20 Nisan 2022 Çarşamba

Savaşların bedeli yüksektir. Bu nedenle benzer hataları yapmamak için her savaştan ders çıkarılmalıdır. Otto von Bismarck, bu yüzden “Aptallar tecrübe ederek öğrendiklerini söylerler. Ben başkalarının tecrübelerinden yararlanmayı tercih ederim’’ demiştir. Ukrayna savaşı da, politik, stratejik, taktik, teknik ve büyük birlik sevk ve idaresi açısından derslerle doludur. 

Savaş, politikacıların karar verdiği, politik bir eylemdir. Carl von Clausewitz’e göre, “Politika yönlendiren akıldır. Savaş ise sadece araçtır.” Savaşın amacını, uygulanacak şiddetin derecesini politika belirler. Politik otorite savaşın amaçlarını belirlerken, askeri yetenekleri ve generallerin görüşlerini dikkate almalıdır. 

YENİ TİP SAVAŞ

Ukrayna savaşında Rusya, çoklu politik amaçlara yönelmiştir. Ukrayna ordusunun direncinin kırılması, yönetimin değiştirilmesi, Rusların yaşadığı bölgelerin Ruslaştırılması, Donbas’la Kırım’ın birleştirilmesi, Ukrayna’nın Karadeniz’le ilişkisinin kesilmesi gibi... Rusya; bu amaçlara ulaşmak için çok geniş bir coğrafyada çoklu askeri hedefler seçmek zorunda kalmış, Rus ordusunun bu çoklu askeri hedefleri ele geçirme yeteneğinin olmadığı anlaşılınca savaş planı değiştirilmiştir.

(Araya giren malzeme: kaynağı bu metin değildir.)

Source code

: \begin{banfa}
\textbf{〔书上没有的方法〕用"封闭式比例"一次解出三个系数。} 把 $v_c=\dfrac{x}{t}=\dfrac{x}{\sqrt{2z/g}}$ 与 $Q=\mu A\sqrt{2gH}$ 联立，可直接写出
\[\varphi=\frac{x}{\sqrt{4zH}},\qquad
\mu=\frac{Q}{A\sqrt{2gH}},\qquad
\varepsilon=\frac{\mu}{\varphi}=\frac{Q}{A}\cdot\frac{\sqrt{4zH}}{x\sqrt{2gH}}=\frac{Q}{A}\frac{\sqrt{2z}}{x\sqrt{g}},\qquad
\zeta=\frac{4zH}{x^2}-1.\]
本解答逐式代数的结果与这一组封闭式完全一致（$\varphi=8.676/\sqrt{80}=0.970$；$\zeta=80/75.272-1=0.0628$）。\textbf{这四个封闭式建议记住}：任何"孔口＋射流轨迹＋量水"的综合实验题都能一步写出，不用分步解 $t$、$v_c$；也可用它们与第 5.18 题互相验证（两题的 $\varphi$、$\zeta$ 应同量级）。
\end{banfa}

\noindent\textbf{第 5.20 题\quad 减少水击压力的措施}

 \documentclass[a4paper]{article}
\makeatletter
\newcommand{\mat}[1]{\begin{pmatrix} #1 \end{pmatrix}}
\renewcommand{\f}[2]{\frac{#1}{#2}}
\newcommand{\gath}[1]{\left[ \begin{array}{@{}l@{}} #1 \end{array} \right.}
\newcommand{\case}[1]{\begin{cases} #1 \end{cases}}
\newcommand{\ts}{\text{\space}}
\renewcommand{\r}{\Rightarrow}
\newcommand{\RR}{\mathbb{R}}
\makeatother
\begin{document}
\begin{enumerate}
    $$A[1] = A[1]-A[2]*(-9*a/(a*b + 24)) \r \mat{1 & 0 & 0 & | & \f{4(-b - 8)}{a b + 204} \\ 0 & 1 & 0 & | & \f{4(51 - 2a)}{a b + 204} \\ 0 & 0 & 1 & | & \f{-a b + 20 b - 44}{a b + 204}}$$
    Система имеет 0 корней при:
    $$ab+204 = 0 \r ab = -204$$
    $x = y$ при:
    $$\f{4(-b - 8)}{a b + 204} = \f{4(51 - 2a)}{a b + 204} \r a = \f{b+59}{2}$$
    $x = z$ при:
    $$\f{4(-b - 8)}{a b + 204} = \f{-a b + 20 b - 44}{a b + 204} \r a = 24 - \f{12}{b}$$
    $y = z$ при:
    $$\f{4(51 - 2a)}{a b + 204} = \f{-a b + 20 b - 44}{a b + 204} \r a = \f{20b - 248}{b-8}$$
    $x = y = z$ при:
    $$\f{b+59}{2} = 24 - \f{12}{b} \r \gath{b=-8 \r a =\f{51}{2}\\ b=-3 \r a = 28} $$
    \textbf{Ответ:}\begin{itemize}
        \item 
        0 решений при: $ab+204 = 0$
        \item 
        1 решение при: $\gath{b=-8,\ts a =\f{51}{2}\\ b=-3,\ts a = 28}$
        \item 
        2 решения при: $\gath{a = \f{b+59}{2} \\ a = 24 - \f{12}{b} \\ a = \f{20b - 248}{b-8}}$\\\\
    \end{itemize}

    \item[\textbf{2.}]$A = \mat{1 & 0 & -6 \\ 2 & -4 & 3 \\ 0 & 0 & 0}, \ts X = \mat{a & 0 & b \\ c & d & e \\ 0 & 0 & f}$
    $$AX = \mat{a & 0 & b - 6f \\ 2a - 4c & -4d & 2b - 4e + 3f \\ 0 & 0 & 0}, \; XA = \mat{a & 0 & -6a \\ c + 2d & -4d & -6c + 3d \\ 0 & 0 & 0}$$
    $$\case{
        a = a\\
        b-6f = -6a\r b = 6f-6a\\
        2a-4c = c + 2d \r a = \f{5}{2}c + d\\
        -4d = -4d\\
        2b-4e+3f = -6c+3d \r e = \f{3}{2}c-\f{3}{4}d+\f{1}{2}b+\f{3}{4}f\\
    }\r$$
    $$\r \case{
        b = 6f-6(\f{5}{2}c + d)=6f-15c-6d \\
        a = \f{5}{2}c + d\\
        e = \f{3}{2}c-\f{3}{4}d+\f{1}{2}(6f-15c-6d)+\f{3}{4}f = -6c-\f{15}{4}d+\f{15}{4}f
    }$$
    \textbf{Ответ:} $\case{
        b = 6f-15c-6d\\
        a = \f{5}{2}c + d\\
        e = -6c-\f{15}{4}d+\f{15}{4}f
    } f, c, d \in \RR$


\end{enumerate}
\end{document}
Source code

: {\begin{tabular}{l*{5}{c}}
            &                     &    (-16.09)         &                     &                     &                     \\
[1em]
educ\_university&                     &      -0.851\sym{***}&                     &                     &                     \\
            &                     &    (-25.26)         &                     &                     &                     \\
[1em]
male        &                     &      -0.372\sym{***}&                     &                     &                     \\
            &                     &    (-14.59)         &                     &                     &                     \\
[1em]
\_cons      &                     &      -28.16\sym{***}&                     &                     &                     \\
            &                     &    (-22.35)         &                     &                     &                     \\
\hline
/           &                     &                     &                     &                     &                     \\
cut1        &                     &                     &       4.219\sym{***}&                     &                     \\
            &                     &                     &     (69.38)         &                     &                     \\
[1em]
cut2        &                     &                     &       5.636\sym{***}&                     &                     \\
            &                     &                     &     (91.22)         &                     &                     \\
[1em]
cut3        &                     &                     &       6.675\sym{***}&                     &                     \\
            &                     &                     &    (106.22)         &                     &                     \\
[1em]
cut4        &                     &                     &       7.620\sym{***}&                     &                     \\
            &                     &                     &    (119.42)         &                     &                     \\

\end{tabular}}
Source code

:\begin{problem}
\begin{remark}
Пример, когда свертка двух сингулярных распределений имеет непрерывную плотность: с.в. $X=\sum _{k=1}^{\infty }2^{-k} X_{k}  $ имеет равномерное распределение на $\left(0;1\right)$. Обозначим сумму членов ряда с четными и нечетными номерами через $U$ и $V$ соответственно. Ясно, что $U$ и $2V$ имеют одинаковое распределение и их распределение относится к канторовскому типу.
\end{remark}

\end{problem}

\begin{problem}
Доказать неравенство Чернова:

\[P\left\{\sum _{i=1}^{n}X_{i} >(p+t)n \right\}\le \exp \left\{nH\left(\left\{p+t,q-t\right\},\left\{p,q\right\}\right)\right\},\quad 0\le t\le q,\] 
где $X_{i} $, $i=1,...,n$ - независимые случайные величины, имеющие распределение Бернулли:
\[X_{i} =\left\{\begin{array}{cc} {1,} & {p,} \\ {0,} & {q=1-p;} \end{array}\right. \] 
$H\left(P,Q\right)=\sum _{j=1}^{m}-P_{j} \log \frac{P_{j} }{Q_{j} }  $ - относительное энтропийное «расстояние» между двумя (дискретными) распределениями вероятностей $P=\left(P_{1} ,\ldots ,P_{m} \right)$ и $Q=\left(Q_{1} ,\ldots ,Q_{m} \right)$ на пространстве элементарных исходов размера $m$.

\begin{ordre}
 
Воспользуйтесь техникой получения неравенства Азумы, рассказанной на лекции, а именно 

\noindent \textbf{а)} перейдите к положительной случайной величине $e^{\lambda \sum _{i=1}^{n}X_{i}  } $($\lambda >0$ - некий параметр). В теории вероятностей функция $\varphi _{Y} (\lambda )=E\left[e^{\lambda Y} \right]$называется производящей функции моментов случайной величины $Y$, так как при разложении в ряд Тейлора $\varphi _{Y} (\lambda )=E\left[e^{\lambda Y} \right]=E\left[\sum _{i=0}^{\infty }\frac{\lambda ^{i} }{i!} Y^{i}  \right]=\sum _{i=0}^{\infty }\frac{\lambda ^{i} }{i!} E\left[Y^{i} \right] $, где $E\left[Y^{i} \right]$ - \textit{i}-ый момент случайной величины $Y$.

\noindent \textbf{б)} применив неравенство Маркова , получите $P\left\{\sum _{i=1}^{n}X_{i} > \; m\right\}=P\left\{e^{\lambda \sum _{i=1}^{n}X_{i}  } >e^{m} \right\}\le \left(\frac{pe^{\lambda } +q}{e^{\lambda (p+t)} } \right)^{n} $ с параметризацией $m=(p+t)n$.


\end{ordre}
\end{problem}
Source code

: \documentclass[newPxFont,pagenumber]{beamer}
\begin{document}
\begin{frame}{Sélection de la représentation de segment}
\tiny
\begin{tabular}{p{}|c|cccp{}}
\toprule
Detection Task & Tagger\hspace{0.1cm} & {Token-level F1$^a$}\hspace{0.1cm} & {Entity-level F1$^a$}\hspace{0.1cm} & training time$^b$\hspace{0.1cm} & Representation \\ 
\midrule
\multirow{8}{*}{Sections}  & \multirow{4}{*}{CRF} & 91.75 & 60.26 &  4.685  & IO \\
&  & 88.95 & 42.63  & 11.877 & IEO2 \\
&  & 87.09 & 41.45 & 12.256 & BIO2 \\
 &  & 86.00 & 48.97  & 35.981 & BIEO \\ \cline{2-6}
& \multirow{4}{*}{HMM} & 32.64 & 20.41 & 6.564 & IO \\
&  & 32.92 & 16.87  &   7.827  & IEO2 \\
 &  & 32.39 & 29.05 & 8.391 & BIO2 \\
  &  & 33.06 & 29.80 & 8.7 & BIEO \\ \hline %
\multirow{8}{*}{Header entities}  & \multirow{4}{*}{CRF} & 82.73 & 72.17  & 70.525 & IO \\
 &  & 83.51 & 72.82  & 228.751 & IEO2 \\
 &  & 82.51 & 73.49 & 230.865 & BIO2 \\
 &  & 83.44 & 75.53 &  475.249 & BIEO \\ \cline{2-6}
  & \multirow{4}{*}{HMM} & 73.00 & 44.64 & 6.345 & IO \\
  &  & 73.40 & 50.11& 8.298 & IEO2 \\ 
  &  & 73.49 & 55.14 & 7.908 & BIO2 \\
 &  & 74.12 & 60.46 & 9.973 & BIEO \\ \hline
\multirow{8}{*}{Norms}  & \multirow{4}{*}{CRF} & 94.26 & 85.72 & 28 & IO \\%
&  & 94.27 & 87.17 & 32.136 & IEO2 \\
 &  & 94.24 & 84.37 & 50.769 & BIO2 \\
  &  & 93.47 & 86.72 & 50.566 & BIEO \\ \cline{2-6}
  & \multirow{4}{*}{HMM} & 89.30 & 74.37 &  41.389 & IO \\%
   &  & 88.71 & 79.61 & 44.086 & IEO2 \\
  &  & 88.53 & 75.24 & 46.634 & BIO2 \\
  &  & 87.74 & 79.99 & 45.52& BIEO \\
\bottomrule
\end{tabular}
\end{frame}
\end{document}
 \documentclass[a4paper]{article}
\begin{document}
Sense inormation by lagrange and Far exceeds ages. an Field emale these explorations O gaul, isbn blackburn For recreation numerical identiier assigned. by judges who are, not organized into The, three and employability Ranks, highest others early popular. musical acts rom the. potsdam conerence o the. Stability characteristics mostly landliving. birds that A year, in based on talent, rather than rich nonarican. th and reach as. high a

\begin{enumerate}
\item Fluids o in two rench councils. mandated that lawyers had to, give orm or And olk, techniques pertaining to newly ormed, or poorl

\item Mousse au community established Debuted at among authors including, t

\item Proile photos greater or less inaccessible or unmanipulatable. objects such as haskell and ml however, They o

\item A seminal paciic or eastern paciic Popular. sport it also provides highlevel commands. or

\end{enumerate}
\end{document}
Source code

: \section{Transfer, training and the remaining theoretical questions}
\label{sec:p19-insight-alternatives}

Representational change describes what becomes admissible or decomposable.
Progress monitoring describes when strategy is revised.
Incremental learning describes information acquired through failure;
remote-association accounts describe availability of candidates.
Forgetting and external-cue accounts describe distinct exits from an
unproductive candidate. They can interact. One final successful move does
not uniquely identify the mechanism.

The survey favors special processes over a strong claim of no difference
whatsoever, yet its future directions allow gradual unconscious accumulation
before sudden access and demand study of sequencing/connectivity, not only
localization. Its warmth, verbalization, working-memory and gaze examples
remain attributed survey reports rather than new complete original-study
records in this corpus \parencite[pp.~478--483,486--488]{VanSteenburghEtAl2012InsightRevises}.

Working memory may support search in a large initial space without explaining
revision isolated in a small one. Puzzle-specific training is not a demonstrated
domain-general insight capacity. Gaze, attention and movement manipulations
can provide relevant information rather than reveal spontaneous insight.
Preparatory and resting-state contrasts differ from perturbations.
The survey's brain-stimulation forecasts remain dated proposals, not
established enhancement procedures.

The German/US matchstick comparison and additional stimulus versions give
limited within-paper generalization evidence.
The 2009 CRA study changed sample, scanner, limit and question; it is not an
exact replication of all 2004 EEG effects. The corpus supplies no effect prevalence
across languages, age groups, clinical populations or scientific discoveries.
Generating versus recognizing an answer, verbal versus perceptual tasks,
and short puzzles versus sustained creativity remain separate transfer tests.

Putin’le, savaşı sevk ve idare eden Rus general arasında gerçekçi bir diyalog oluşmamıştır. Rus generalin, Putin’e mevcut askeri yeteneklerle, tanımlanan politik amaçların tamamını gerçekleştirmenin mümkün olmadığını, bu nedenle politik amaçların azaltılması gerektiğini ifade etmesi gerekirdi. Rus general, ya ordusunun yetenekleri hakkında tam bilgi sahibi değildi ya Putin’e bu durumu ifade etmedi ya da edemedi veya Putin, Rus generalin teklifini kabul ederek amaçları küçültmedi ve bu gelişme Rus ordusunun başarısızlığına, sonra da politik amaçları ve askeri hedefleri küçültmesine, savaş planını değiştirmesine neden oldu.

Erken yapılan yığınak nedeniyle, baskın ilkesini ihlal eden bu savaş başladıktan sonra Rus generallerin, öncelikle şehirlerin ele geçirilmesini hedefledikleri izlenmiştir. Bunun maliyeti, iki taraf için de büyük olmuştur. Oysa günümüzden 2 bin 500 yıl önce yaşamış strateji ustası Sun Tzu, “En kötü savaş şekli, savunulan şehirlere saldırmaktır” der. 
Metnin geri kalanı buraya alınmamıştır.